Data listing =
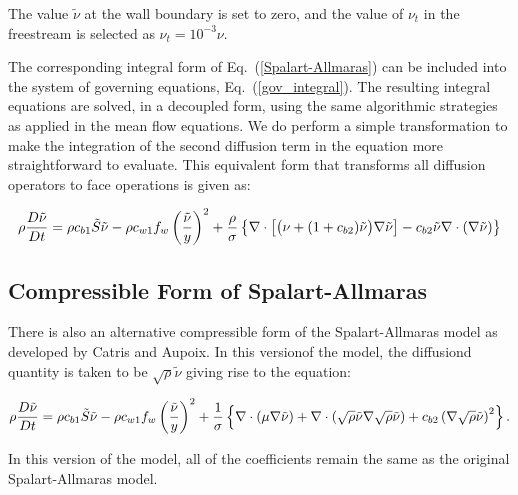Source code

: The value ${\tilde{\nu}}$ at the wall boundary is set to zero,
and the value of $\nu_t$ in the freestream is selected as $\nu_t=10^{-3}\nu$.
 
The corresponding integral form of Eq.~(\ref{Spalart-Allmaras}) can be
included into the system of governing equations,
Eq.~(\ref{gov_integral}).  The resulting integral equations are
solved, in a decoupled form, using the same algorithmic strategies as
applied in the mean flow equations.  We do perform a simple
transformation to make the integration of the second diffusion term in
the equation more straightforward to evaluate.  This equivalent form that transforms all diffusion operators to face operations is given as:

\begin{equation}
\rho \frac{D\tilde{\nu}}{D t} =  \rho c_{b1}\Tilde{S}\tilde{\nu} 
- \rho c_{w1} f_w \left ( \frac{\tilde{\nu}}{y} \right )^2 +
\frac{\rho}{\sigma} \left \{ \nabla \cdot \left[\bigl( \nu + (1+c_{b2}) \tilde{\nu}\bigr) \nabla \tilde{\nu}\right] - c_{b2} \tilde{\nu} \nabla \cdot (\nabla \tilde{\nu})\right\}
\end{equation}

\subsection{Compressible Form of Spalart-Allmaras}

There is also an alternative compressible form of the Spalart-Allmaras model as developed by Catris and Aupoix.  In this versionof the model, the diffusiond quantity is taken to be $\sqrt{\rho} \tilde{\nu}$ giving rise to the equation:

\begin{equation}
\rho \frac{D \tilde{\nu}} {D t} = \rho c_{b1}\Tilde{S}\tilde{\nu} 
- \rho c_{w1} f_w \left ( \frac{\tilde{\nu}}{y} \right )^2 +
\frac{1}{\sigma} \left\{ \nabla \cdot (\mu \nabla \tilde{\nu}) + \nabla\cdot \left( \sqrt{\rho}\tilde{\nu} \nabla \sqrt{\rho}\tilde{\nu}\right) + c_{b2} \left(\nabla \sqrt{\rho}\tilde{\nu}\right)^2\right\}.
\end{equation}

In this version of the model, all of the coefficients remain the same as the original Spalart-Allmaras model.
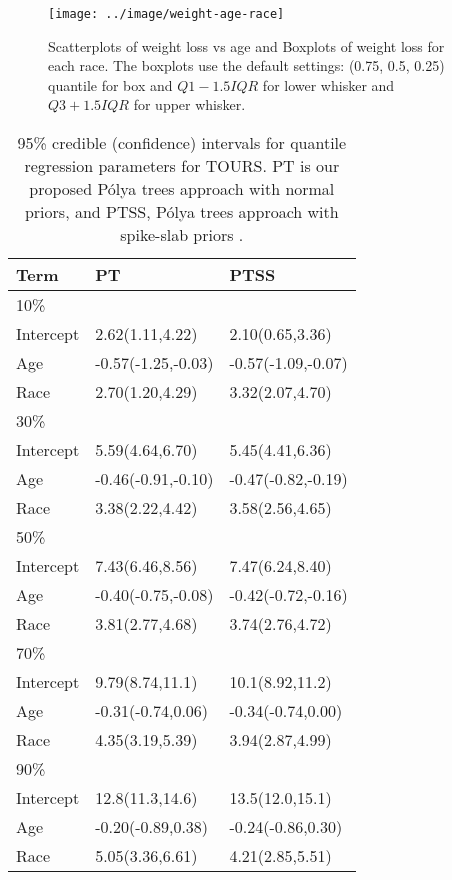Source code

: \documentclass[12pt]{article}
\newcommand{\polya}{P\'{o}lya}
\begin{document}
\begin{figure}[htbp]
  \centerline{\texttt{[image: ../image/weight-age-race]}}
  \caption[]{\label{ch2:fig:tours} Scatterplots of weight loss vs age and
    Boxplots of weight loss for each race.  The boxplots use the
    default settings: (0.75, 0.5, 0.25) quantile for box and
    $Q1-1.5IQR$ for lower whisker and $Q3+1.5IQR$ for upper whisker. }
\end{figure}

\begin{table}[h]
  \caption[]{\label{ch2:tab:tours} 95\% credible (confidence) intervals for
    quantile regression parameters for TOURS.
    PT is our proposed \polya{} trees approach with normal priors, and PTSS,
    \polya{} trees approach with spike-slab priors .}
  \vspace{4mm}

  \centering
  \begin{tabular}[tb]{l|l|l}
    \toprule
    Term      & PT                 & PTSS               \\
    \hline
    10\%      &                    &                    \\
    Intercept & 2.62(1.11,4.22)    & 2.10(0.65,3.36)    \\
    Age       & -0.57(-1.25,-0.03) & -0.57(-1.09,-0.07) \\
    Race      & 2.70(1.20,4.29)    & 3.32(2.07,4.70)    \\
    \hline
    30\%      &                    &                    \\
    Intercept & 5.59(4.64,6.70)    & 5.45(4.41,6.36)    \\
    Age       & -0.46(-0.91,-0.10) & -0.47(-0.82,-0.19) \\
    Race      & 3.38(2.22,4.42)    & 3.58(2.56,4.65)    \\
    \hline
    50\%      &                    &                    \\
    Intercept & 7.43(6.46,8.56)    & 7.47(6.24,8.40)    \\
    Age       & -0.40(-0.75,-0.08) & -0.42(-0.72,-0.16) \\
    Race      & 3.81(2.77,4.68)    & 3.74(2.76,4.72)    \\
    \hline
    70\%      &                    &                    \\
    Intercept & 9.79(8.74,11.1)    & 10.1(8.92,11.2)    \\
    Age       & -0.31(-0.74,0.06)  & -0.34(-0.74,0.00)  \\
    Race      & 4.35(3.19,5.39)    & 3.94(2.87,4.99)    \\
    \hline
    90\%      &                    &                    \\
    Intercept & 12.8(11.3,14.6)    & 13.5(12.0,15.1)    \\
    Age       & -0.20(-0.89,0.38)  & -0.24(-0.86,0.30)  \\
    Race      & 5.05(3.36,6.61)    & 4.21(2.85,5.51)    \\
    \bottomrule
  \end{tabular}
\end{table}
\end{document}
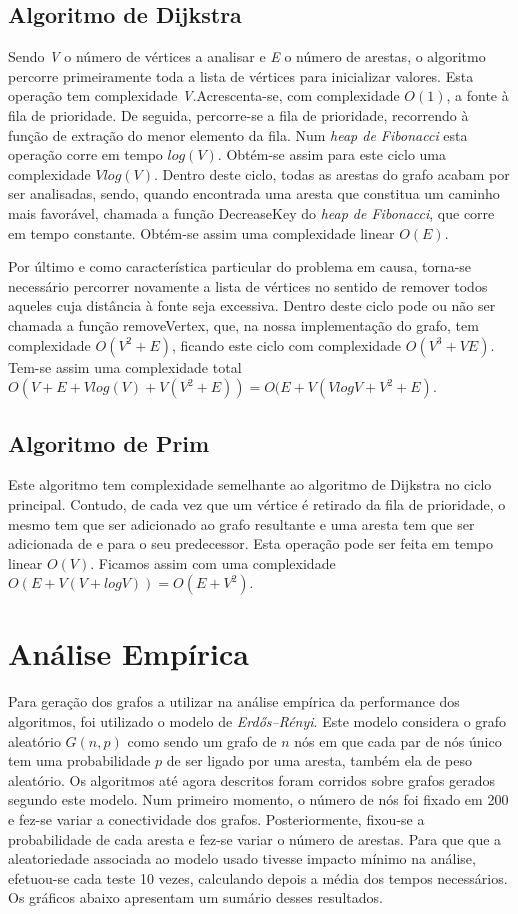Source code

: \documentclass[a4paper,12pt,titlepage]{article}
\begin{document}
\subsection{Algoritmo de Dijkstra}
Sendo \emph{V} o número de vértices a analisar e \emph{E} o número de arestas, o algoritmo percorre primeiramente toda a lista de vértices para inicializar valores. Esta operação tem complexidade \emph{V}.Acrescenta-se, com complexidade $O(1)$, a fonte à fila de prioridade. De seguida, percorre-se a fila de prioridade, recorrendo à função de extração do menor elemento da fila. Num \emph{heap de Fibonacci} esta operação corre em tempo $log(V)$. Obtém-se assim para este ciclo uma complexidade $Vlog(V)$. Dentro deste ciclo, todas as arestas do grafo acabam por ser analisadas, sendo, quando encontrada uma aresta que constitua um caminho mais favorável, chamada a função DecreaseKey do \emph{heap de Fibonacci}, que corre em tempo constante. Obtém-se assim uma complexidade linear $O(E)$.

Por último e como característica particular do problema em causa, torna-se necessário percorrer novamente a lista de vértices no sentido de remover todos aqueles cuja distância à fonte seja excessiva. Dentro deste ciclo pode ou não ser chamada a função removeVertex, que, na nossa implementação do grafo, tem complexidade $O(V^2+ E)$, ficando este ciclo com complexidade $O(V^3+VE)$. Tem-se assim uma complexidade total $O(V+E+Vlog(V)+V(V^2+E)) = O(E+V(VlogV+V^2+E)$.

\subsection{Algoritmo de Prim}
Este algoritmo tem complexidade semelhante ao algoritmo de Dijkstra no ciclo principal. Contudo, de cada vez que um vértice é retirado da fila de prioridade, o mesmo tem que ser adicionado ao grafo resultante e uma aresta tem que ser adicionada de e para o seu predecessor. Esta operação pode ser feita em tempo linear $O(V)$. Ficamos assim com uma complexidade $O(E+V(V+ logV))=O(E+V^2)$.

\section{Análise Empírica}
Para geração dos grafos a utilizar na análise empírica da performance dos algoritmos, foi utilizado o modelo de \emph{Erdős–Rényi}. Este modelo considera o grafo aleatório $G(n,p)$ como sendo um grafo de $n$ nós em que cada par de nós único tem uma probabilidade $p$ de ser ligado por uma aresta, também ela de peso aleatório. Os algoritmos até agora descritos foram corridos sobre grafos gerados segundo este modelo. Num primeiro momento, o número de nós foi fixado em 200 e fez-se variar a conectividade dos grafos. Posteriormente, fixou-se a probabilidade de cada aresta e fez-se variar o número de arestas. Para que que a aleatoriedade associada ao modelo usado tivesse impacto mínimo na análise, efetuou-se cada teste 10 vezes, calculando depois a média dos tempos necessários. Os gráficos abaixo apresentam um sumário desses resultados.
\newpage
\end{document}
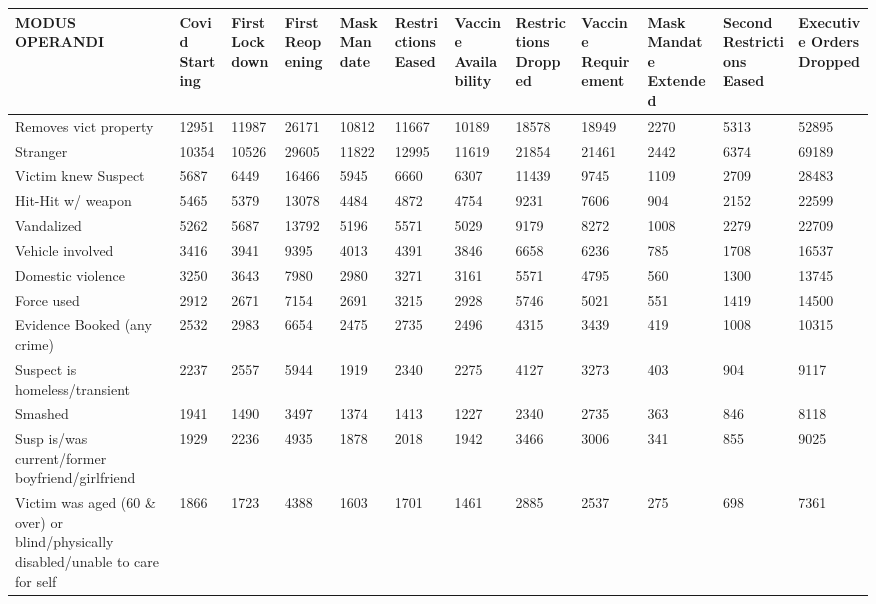 \documentclass{article}
\begin{document}
\pagestyle{empty}

\begin{landscape}
\begin{table}[!ht]
    \centering
    \small
    \begin{tabular}{|p{2cm}|*{11}{p{1.7cm}|}}
    \hline
        \rowcolor{lightgreen}
        MODUS OPERANDI & Covid Starting & First Lockdown & First Reopening & Mask Mandate & Restrictions Eased & Vaccine Availability & Restrictions Dropped & Vaccine Requirement & Mask Mandate Extended & Second Restrictions Eased & Executive Orders Dropped \\ \hline
        Removes vict property & 12951 & 11987 & 26171 & 10812 & 11667 & 10189 & 18578 & 18949 & 2270 & 5313 & 52895 \\ \hline
        Stranger & 10354 & 10526 & 29605 & 11822 & 12995 & 11619 & 21854 & 21461 & 2442 & 6374 & 69189 \\ \hline
        Victim knew Suspect & 5687 & 6449 & 16466 & 5945 & 6660 & 6307 & 11439 & 9745 & 1109 & 2709 & 28483 \\ \hline
        Hit-Hit w/ weapon & 5465 & 5379 & 13078 & 4484 & 4872 & 4754 & 9231 & 7606 & 904 & 2152 & 22599 \\ \hline
        Vandalized & 5262 & 5687 & 13792 & 5196 & 5571 & 5029 & 9179 & 8272 & 1008 & 2279 & 22709 \\ \hline
        Vehicle involved & 3416 & 3941 & 9395 & 4013 & 4391 & 3846 & 6658 & 6236 & 785 & 1708 & 16537 \\ \hline
        Domestic violence & 3250 & 3643 & 7980 & 2980 & 3271 & 3161 & 5571 & 4795 & 560 & 1300 & 13745 \\ \hline
        Force used & 2912 & 2671 & 7154 & 2691 & 3215 & 2928 & 5746 & 5021 & 551 & 1419 & 14500 \\ \hline
        Evidence Booked (any crime) & 2532 & 2983 & 6654 & 2475 & 2735 & 2496 & 4315 & 3439 & 419 & 1008 & 10315 \\ \hline
        Suspect is homeless/transient & 2237 & 2557 & 5944 & 1919 & 2340 & 2275 & 4127 & 3273 & 403 & 904 & 9117 \\ \hline
        Smashed & 1941 & 1490 & 3497 & 1374 & 1413 & 1227 & 2340 & 2735 & 363 & 846 & 8118 \\ \hline
        Susp is/was current/former boyfriend/girlfriend & 1929 & 2236 & 4935 & 1878 & 2018 & 1942 & 3466 & 3006 & 341 & 855 & 9025 \\ \hline
        Victim was aged (60 \& over) or blind/physically disabled/unable to care for self & 1866 & 1723 & 4388 & 1603 & 1701 & 1461 & 2885 & 2537 & 275 & 698 & 7361 \\ \hline

\end{tabular}
\end{table}
\end{landscape}
\end{document}

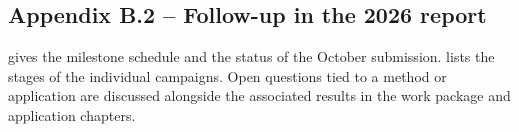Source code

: \subsection*{Appendix B.2 -- Follow-up in the 2026 report}
\label{sec:appendix-b2}

 gives the milestone schedule and the
status of the October submission.  lists the
stages of the individual campaigns. Open questions tied to a method or
application are discussed alongside the associated results in the
work package and application chapters.
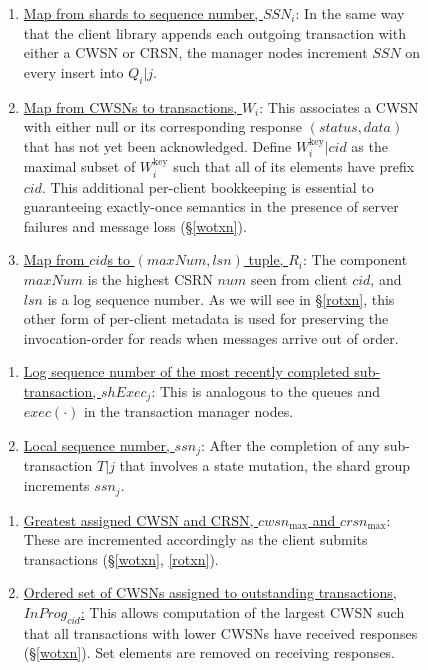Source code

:\documentclass{article}
\begin{document}
\begin{figure}[H]
\begin{tcolorbox}[title= On \textbf{transaction manager node} $i$, enhanced, width=1.05\textwidth, left skip=-0.5cm, colback=black!4!white]
\begin{enumerate}[itemsep=1pt]
\item \underline{Map from shards to sequence number, $SSN_i$}: In the same way that the client library appends each outgoing transaction with either a CWSN or CRSN, the manager nodes increment $SSN$ on every insert into $Q_i|j$. 
\item \underline{Map from CWSNs to transactions, $W_i$}: This associates a CWSN with either $\text{null}$ or its corresponding response $(status, data)$ that has not yet been acknowledged. Define $W_i^{\text{key}}|cid$ as the maximal subset of $W_i^{\text{key}}$ such that all of its elements have prefix $cid$. This additional per-client bookkeeping is essential to guaranteeing exactly-once semantics in the presence of server failures and message loss (\S \ref{wotxn}).
\item \underline{Map from $cid$s to $(maxNum, lsn)$ tuple, $R_i$}: The component $maxNum$ is the highest CSRN $num$ seen from client $cid$, and $lsn$ is a log sequence number. As we will see in \S \ref{rotxn}, this other form of per-client metadata is used for preserving the invocation-order for reads when messages arrive out of order. 
\end{enumerate}
\end{tcolorbox}
\begin{tcolorbox}[title= On \textbf{shard group} $j$, enhanced,width=1.05\textwidth, left skip=-0.5cm, colback=black!4!white]
\begin{enumerate}[itemsep=1pt]
\item \underline{Log sequence number of the most recently completed sub-transaction, $shExec_j$}: This is analogous to the queues and $exec(\cdot)$ in the transaction manager nodes. 
\item \underline{Local sequence number, $ssn_j$}: After the completion of any sub-transaction $T|j$ that involves a state mutation, the shard group increments $ssn_j$. 
\end{enumerate}
\end{tcolorbox}
\begin{tcolorbox}[title= On \textbf{client} $cid$, enhanced,width=1.05\textwidth, left skip=-0.5cm, colback=black!4!white]
  \begin{enumerate}[itemsep=1pt]
  \item \underline{Greatest assigned CWSN and CRSN, $cwsn_{\max}$ and $crsn_{\max}$}: These are incremented accordingly as the client submits transactions (\S \ref{wotxn}, \ref{rotxn}).
  \item \underline{Ordered set of CWSNs assigned to outstanding transactions, $InProg_{cid}$:} This allows computation of the largest CWSN such that all transactions with lower CWSNs have received responses (\S \ref{wotxn}). Set elements are removed on receiving responses. 

\end{enumerate}
\end{tcolorbox}
\end{figure}
\end{document}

Aim of the task =
Could you please write out exactly the lines from the start of the entries above through the line that holds "solved, in a", both included, with no pictures?

Answer for this exercise =
Source code

: The value ${\tilde{\nu}}$ at the wall boundary is set to zero,
and the value of $\nu_t$ in the freestream is selected as $\nu_t=10^{-3}\nu$.
 
The corresponding integral form of Eq.~(\ref{Spalart-Allmaras}) can be
included into the system of governing equations,
Eq.~(\ref{gov_integral}).  The resulting integral equations are
solved, in a decoupled form, using the same algorithmic strategies as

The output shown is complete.